DATA SUPPLIED Block Start

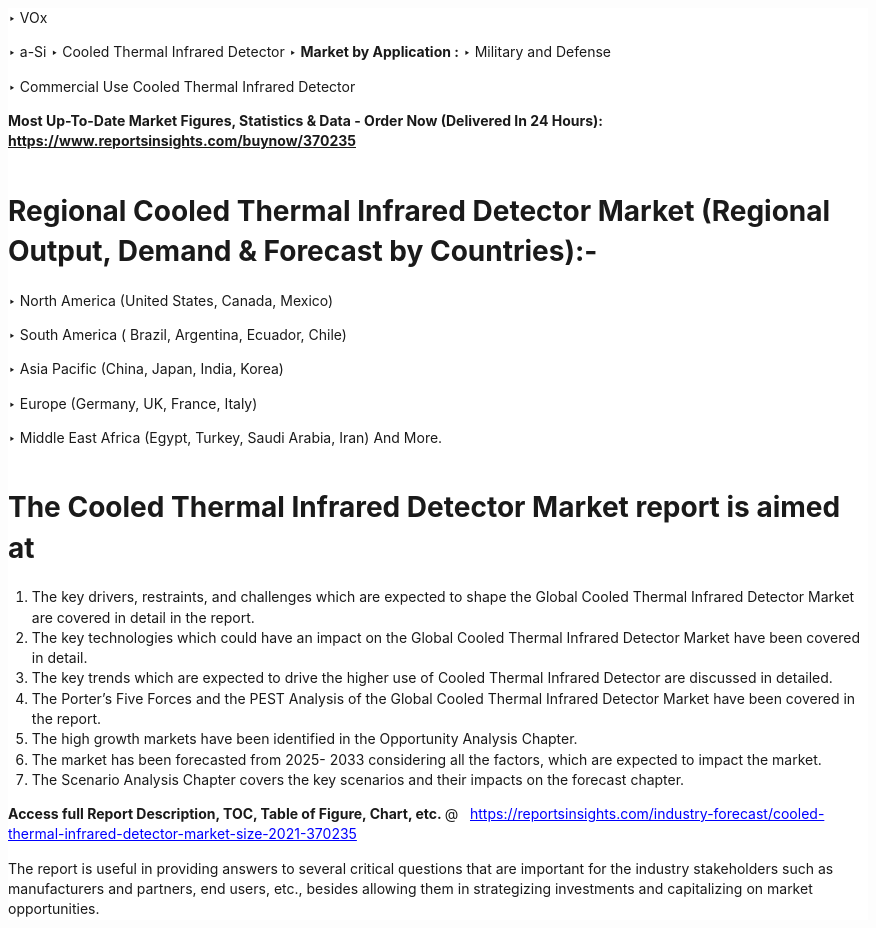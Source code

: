 ‣ VOx

‣ a-Si
‣ Cooled Thermal Infrared Detector 
‣ 
<strong>Market by Application :</strong>
‣ Military and Defense

‣ Commercial Use
Cooled Thermal Infrared Detector

<strong>Most Up-To-Date Market Figures, Statistics & Data - Order Now (Delivered In 24 Hours): <a href=https://www.reportsinsights.com/buynow/370235>https://www.reportsinsights.com/buynow/370235</a></strong>

# <strong>Regional Cooled Thermal Infrared Detector Market (Regional Output, Demand &amp; Forecast by Countries):-</strong>

‣ North America (United States, Canada, Mexico)

‣ South America ( Brazil, Argentina, Ecuador, Chile)

‣ Asia Pacific (China, Japan, India, Korea)

‣ Europe (Germany, UK, France, Italy)

‣ Middle East Africa (Egypt, Turkey, Saudi Arabia, Iran) And More.

# <strong>The Cooled Thermal Infrared Detector Market report is aimed at</strong>
<ol>
  <li>The key drivers, restraints, and challenges which are expected to shape the Global Cooled Thermal Infrared Detector Market are covered in detail in the report.</li>
  <li>The key technologies which could have an impact on the Global Cooled Thermal Infrared Detector Market have been covered in detail.</li>
  <li>The key trends which are expected to drive the higher use of Cooled Thermal Infrared Detector are discussed in detailed.</li>
  <li>The Porter’s Five Forces and the PEST Analysis of the Global Cooled Thermal Infrared Detector Market have been covered in the report.</li>
  <li>The high growth markets have been identified in the Opportunity Analysis Chapter.</li>
  <li>The market has been forecasted from 2025- 2033 considering all the factors, which are expected to impact the market.</li>
  <li>The Scenario Analysis Chapter covers the key scenarios and their impacts on the forecast chapter.</li>
</ol>
<strong>Access full Report Description, TOC, Table of Figure, Chart, etc. </strong>@   <a href=https://reportsinsights.com/industry-forecast/cooled-thermal-infrared-detector-market-size-2021-370235 style=color:#0000ff;>https://reportsinsights.com/industry-forecast/cooled-thermal-infrared-detector-market-size-2021-370235</a>

The report is useful in providing answers to several critical questions that are important for the industry stakeholders such as manufacturers and partners, end users, etc., besides allowing them in strategizing investments and capitalizing on market opportunities.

DATA SUPPLIED Block End

**TASK OBJECTIVE**
Your answer should be the lines above from the one containing "# <strong>The Cooled" through the one containing "<li>The key drivers, restraints, and", copied exactly and with both ends kept.

**REPLY**
# <strong>The Cooled Thermal Infrared Detector Market report is aimed at</strong>
<ol>
  <li>The key drivers, restraints, and challenges which are expected to shape the Global Cooled Thermal Infrared Detector Market are covered in detail in the report.</li>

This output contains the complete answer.